Next, adapting a method from [6], the ‘historical patch area’ was calculated as the percentages of its present-day area covered by PGH in individual past time periods (i.e. in the 1980s, 1954 and 1843). Then, we calculated the ‘historical patch isolation’ of each present-day patch to PGH in each time-period separately using Eq 1 (see above). Values of historical isolation are higher for smaller grassland patches which are further apart from PGH. As we found strong correlation among historical variables, I1954 and A1954 were excluded from subsequent analyses (Pearson R > 0.6; S4 Fig). We also used ‘patch age’ variable from our previous study [6] that was determined as the time the grassland patch has been continuously present in the landscape (i.e. grassland continuity). A patch newly appearing on a given map was assumed to have occurred in the middle of the period between the creation of this map and the preceding map. The age of the patches ranged from 13–221 years, with the old patches assigned to 44–221 years of dry grassland continuity.

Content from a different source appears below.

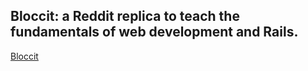  ## Bloccit: a Reddit replica to teach the fundamentals of web development and Rails.
 
 [Bloccit](https://polar-falls-66803.herokuapp.com/)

Species, functional and phylogenetic diversity
Measures of SD, FD and PD (alpha diversity) were calculated for each patch. To calculate species diversity (SD), we used the presence/absence data from 99 dry grasslands species collected in our previous study performed in the region [6]. The species list was a priori established based on the knowledge of the landscape [8, 39, 53], including species restricted to dry grasslands that are not occurring in other habitat types in the region and excluding the very common and very rare species as it would not be possible to obtain reliable estimates of their response to habitat conditions for the subsequent analyses (see S2 Table for a list of the species and their frequency). This is important as otherwise we would not be able to study the patterns in community assembly in dry grasslands. We then calculated species diversity (SD) as the total number of species per patch.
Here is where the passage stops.